● **What is required**:
Scan each line of the records for the word "Phosphorus" and extract the ones that have it.
** Excerpted data follows **
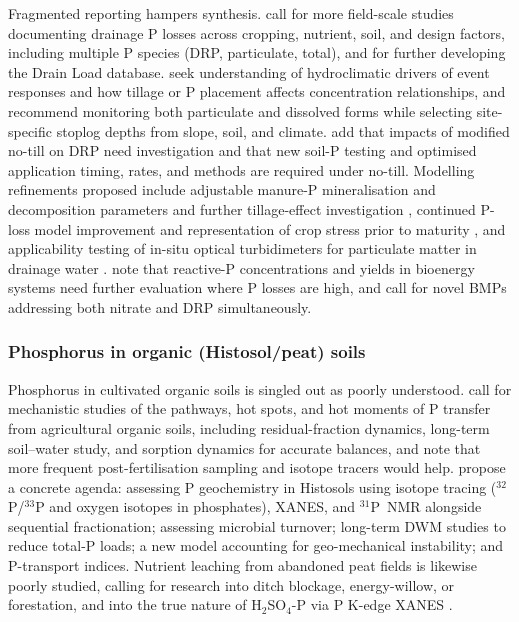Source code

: \documentclass[11pt]{article}
\begin{document}
Fragmented reporting hampers synthesis. \textcite{Christianson2016} call for more field-scale studies documenting drainage P losses across cropping, nutrient, soil, and design factors, including multiple P species (DRP, particulate, total), and for further developing the Drain Load database. \textcite{Macrae2019} seek understanding of hydroclimatic drivers of event responses and how tillage or P placement affects concentration relationships, and \textcite{Tanga2025} recommend monitoring both particulate and dissolved forms while selecting site-specific stoplog depths from slope, soil, and climate. \textcite{Zhang2017} add that impacts of modified no-till on DRP need investigation and that new soil-P testing and optimised application timing, rates, and methods are required under no-till. Modelling refinements proposed include adjustable manure-P mineralisation and decomposition parameters and further tillage-effect investigation \parencite{Pan2023}, continued P-loss model improvement and representation of crop stress prior to maturity \parencite{Wang2019}, and applicability testing of in-situ optical turbidimeters for particulate matter in drainage water \parencite{Grant1996}. \textcite{Daigh2015b} note that reactive-P concentrations and yields in bioenergy systems need further evaluation where P losses are high, and \textcite{Spiese2023} call for novel BMPs addressing both nitrate and DRP simultaneously.

\subsubsection{Phosphorus in organic (Histosol/peat) soils}

Phosphorus in cultivated organic soils is singled out as poorly understood. \textcite{Grenon2022} call for mechanistic studies of the pathways, hot spots, and hot moments of P transfer from agricultural organic soils, including residual-fraction dynamics, long-term soil--water study, and sorption dynamics for accurate balances, and note that more frequent post-fertilisation sampling and isotope tracers would help. \textcite{Grenon2021} propose a concrete agenda: assessing P geochemistry in Histosols using isotope tracing ($^{32}$P/$^{33}$P and oxygen isotopes in phosphates), XANES, and $^{31}$P~NMR alongside sequential fractionation; assessing microbial turnover; long-term DWM studies to reduce total-P loads; a new model accounting for geo-mechanical instability; and P-transport indices. Nutrient leaching from abandoned peat fields is likewise poorly studied, calling for research into ditch blockage, energy-willow, or forestation, and into the true nature of H$_2$SO$_4$-P via P K-edge XANES \parencite{Höyhtyä2025}.
\end{document}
** End of Excerpted data **
● **Answer for the task**:
\subsubsection{Phosphorus in organic (Histosol/peat) soils}
Phosphorus in cultivated organic soils is singled out as poorly understood. \textcite{Grenon2022} call for mechanistic studies of the pathways, hot spots, and hot moments of P transfer from agricultural organic soils, including residual-fraction dynamics, long-term soil--water study, and sorption dynamics for accurate balances, and note that more frequent post-fertilisation sampling and isotope tracers would help. \textcite{Grenon2021} propose a concrete agenda: assessing P geochemistry in Histosols using isotope tracing ($^{32}$P/$^{33}$P and oxygen isotopes in phosphates), XANES, and $^{31}$P~NMR alongside sequential fractionation; assessing microbial turnover; long-term DWM studies to reduce total-P loads; a new model accounting for geo-mechanical instability; and P-transport indices. Nutrient leaching from abandoned peat fields is likewise poorly studied, calling for research into ditch blockage, energy-willow, or forestation, and into the true nature of H$_2$SO$_4$-P via P K-edge XANES \parencite{Höyhtyä2025}.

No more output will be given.